Saved entries:
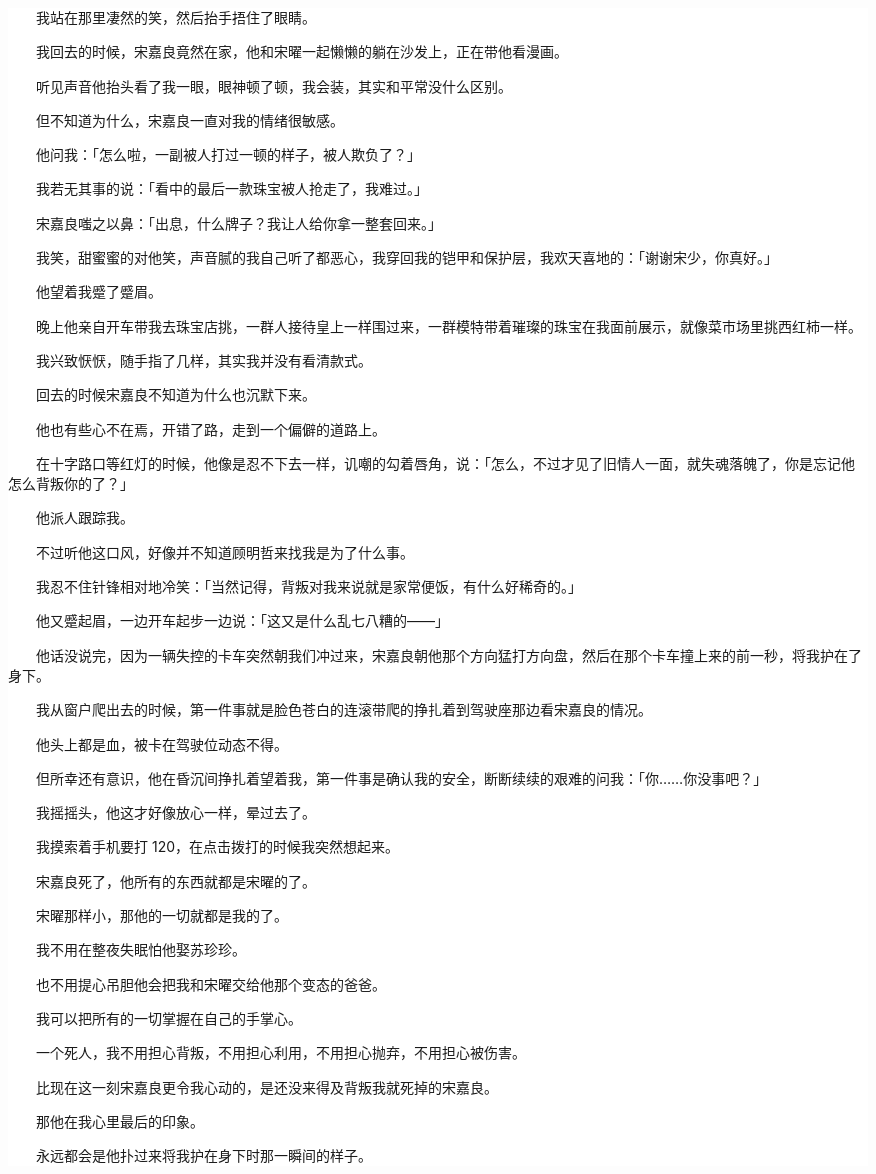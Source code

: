 &emsp;&emsp;我站在那里凄然的笑，然后抬手捂住了眼睛。  
  
&emsp;&emsp;我回去的时候，宋嘉良竟然在家，他和宋曜一起懒懒的躺在沙发上，正在带他看漫画。  
  
&emsp;&emsp;听见声音他抬头看了我一眼，眼神顿了顿，我会装，其实和平常没什么区别。  
  
&emsp;&emsp;但不知道为什么，宋嘉良一直对我的情绪很敏感。  
  
&emsp;&emsp;他问我：「怎么啦，一副被人打过一顿的样子，被人欺负了？」  
  
&emsp;&emsp;我若无其事的说：「看中的最后一款珠宝被人抢走了，我难过。」  
  
&emsp;&emsp;宋嘉良嗤之以鼻：「出息，什么牌子？我让人给你拿一整套回来。」  
  
&emsp;&emsp;我笑，甜蜜蜜的对他笑，声音腻的我自己听了都恶心，我穿回我的铠甲和保护层，我欢天喜地的：「谢谢宋少，你真好。」  
  
&emsp;&emsp;他望着我蹙了蹙眉。  
  
&emsp;&emsp;晚上他亲自开车带我去珠宝店挑，一群人接待皇上一样围过来，一群模特带着璀璨的珠宝在我面前展示，就像菜市场里挑西红柿一样。  
  
&emsp;&emsp;我兴致恹恹，随手指了几样，其实我并没有看清款式。  
  
&emsp;&emsp;回去的时候宋嘉良不知道为什么也沉默下来。  
  
&emsp;&emsp;他也有些心不在焉，开错了路，走到一个偏僻的道路上。  
  
&emsp;&emsp;在十字路口等红灯的时候，他像是忍不下去一样，讥嘲的勾着唇角，说：「怎么，不过才见了旧情人一面，就失魂落魄了，你是忘记他怎么背叛你的了？」  
  
&emsp;&emsp;他派人跟踪我。  
  
&emsp;&emsp;不过听他这口风，好像并不知道顾明哲来找我是为了什么事。  
  
&emsp;&emsp;我忍不住针锋相对地冷笑：「当然记得，背叛对我来说就是家常便饭，有什么好稀奇的。」  
  
&emsp;&emsp;他又蹙起眉，一边开车起步一边说：「这又是什么乱七八糟的——」  
  
&emsp;&emsp;他话没说完，因为一辆失控的卡车突然朝我们冲过来，宋嘉良朝他那个方向猛打方向盘，然后在那个卡车撞上来的前一秒，将我护在了身下。  
  
&emsp;&emsp;我从窗户爬出去的时候，第一件事就是脸色苍白的连滚带爬的挣扎着到驾驶座那边看宋嘉良的情况。  
  
&emsp;&emsp;他头上都是血，被卡在驾驶位动态不得。  
  
&emsp;&emsp;但所幸还有意识，他在昏沉间挣扎着望着我，第一件事是确认我的安全，断断续续的艰难的问我：「你……你没事吧？」  
  
&emsp;&emsp;我摇摇头，他这才好像放心一样，晕过去了。  
  
&emsp;&emsp;我摸索着手机要打 120，在点击拨打的时候我突然想起来。  
  
&emsp;&emsp;宋嘉良死了，他所有的东西就都是宋曜的了。  
  
&emsp;&emsp;宋曜那样小，那他的一切就都是我的了。  
  
&emsp;&emsp;我不用在整夜失眠怕他娶苏珍珍。  
  
&emsp;&emsp;也不用提心吊胆他会把我和宋曜交给他那个变态的爸爸。  
  
&emsp;&emsp;我可以把所有的一切掌握在自己的手掌心。  
  
&emsp;&emsp;一个死人，我不用担心背叛，不用担心利用，不用担心抛弃，不用担心被伤害。  
  
&emsp;&emsp;比现在这一刻宋嘉良更令我心动的，是还没来得及背叛我就死掉的宋嘉良。  
  
&emsp;&emsp;那他在我心里最后的印象。  
  
&emsp;&emsp;永远都会是他扑过来将我护在身下时那一瞬间的样子。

## WHAT THIS TASK INVOLVES
Print all the lines above again exactly, without any pictures.

## WRITTEN SOLUTION
Source code

: &emsp;&emsp;我站在那里凄然的笑，然后抬手捂住了眼睛。  
  
&emsp;&emsp;我回去的时候，宋嘉良竟然在家，他和宋曜一起懒懒的躺在沙发上，正在带他看漫画。  
  
&emsp;&emsp;听见声音他抬头看了我一眼，眼神顿了顿，我会装，其实和平常没什么区别。  
  
&emsp;&emsp;但不知道为什么，宋嘉良一直对我的情绪很敏感。  
  
&emsp;&emsp;他问我：「怎么啦，一副被人打过一顿的样子，被人欺负了？」  
  
&emsp;&emsp;我若无其事的说：「看中的最后一款珠宝被人抢走了，我难过。」  
  
&emsp;&emsp;宋嘉良嗤之以鼻：「出息，什么牌子？我让人给你拿一整套回来。」  
  
&emsp;&emsp;我笑，甜蜜蜜的对他笑，声音腻的我自己听了都恶心，我穿回我的铠甲和保护层，我欢天喜地的：「谢谢宋少，你真好。」  
  
&emsp;&emsp;他望着我蹙了蹙眉。  
  
&emsp;&emsp;晚上他亲自开车带我去珠宝店挑，一群人接待皇上一样围过来，一群模特带着璀璨的珠宝在我面前展示，就像菜市场里挑西红柿一样。  
  
&emsp;&emsp;我兴致恹恹，随手指了几样，其实我并没有看清款式。  
  
&emsp;&emsp;回去的时候宋嘉良不知道为什么也沉默下来。  
  
&emsp;&emsp;他也有些心不在焉，开错了路，走到一个偏僻的道路上。  
  
&emsp;&emsp;在十字路口等红灯的时候，他像是忍不下去一样，讥嘲的勾着唇角，说：「怎么，不过才见了旧情人一面，就失魂落魄了，你是忘记他怎么背叛你的了？」  
  
&emsp;&emsp;他派人跟踪我。  
  
&emsp;&emsp;不过听他这口风，好像并不知道顾明哲来找我是为了什么事。  
  
&emsp;&emsp;我忍不住针锋相对地冷笑：「当然记得，背叛对我来说就是家常便饭，有什么好稀奇的。」  
  
&emsp;&emsp;他又蹙起眉，一边开车起步一边说：「这又是什么乱七八糟的——」  
  
&emsp;&emsp;他话没说完，因为一辆失控的卡车突然朝我们冲过来，宋嘉良朝他那个方向猛打方向盘，然后在那个卡车撞上来的前一秒，将我护在了身下。  
  
&emsp;&emsp;我从窗户爬出去的时候，第一件事就是脸色苍白的连滚带爬的挣扎着到驾驶座那边看宋嘉良的情况。  
  
&emsp;&emsp;他头上都是血，被卡在驾驶位动态不得。  
  
&emsp;&emsp;但所幸还有意识，他在昏沉间挣扎着望着我，第一件事是确认我的安全，断断续续的艰难的问我：「你……你没事吧？」  
  
&emsp;&emsp;我摇摇头，他这才好像放心一样，晕过去了。  
  
&emsp;&emsp;我摸索着手机要打 120，在点击拨打的时候我突然想起来。  
  
&emsp;&emsp;宋嘉良死了，他所有的东西就都是宋曜的了。  
  
&emsp;&emsp;宋曜那样小，那他的一切就都是我的了。  
  
&emsp;&emsp;我不用在整夜失眠怕他娶苏珍珍。  
  
&emsp;&emsp;也不用提心吊胆他会把我和宋曜交给他那个变态的爸爸。  
  
&emsp;&emsp;我可以把所有的一切掌握在自己的手掌心。  
  
&emsp;&emsp;一个死人，我不用担心背叛，不用担心利用，不用担心抛弃，不用担心被伤害。  
  
&emsp;&emsp;比现在这一刻宋嘉良更令我心动的，是还没来得及背叛我就死掉的宋嘉良。  
  
&emsp;&emsp;那他在我心里最后的印象。  
  
&emsp;&emsp;永远都会是他扑过来将我护在身下时那一瞬间的样子。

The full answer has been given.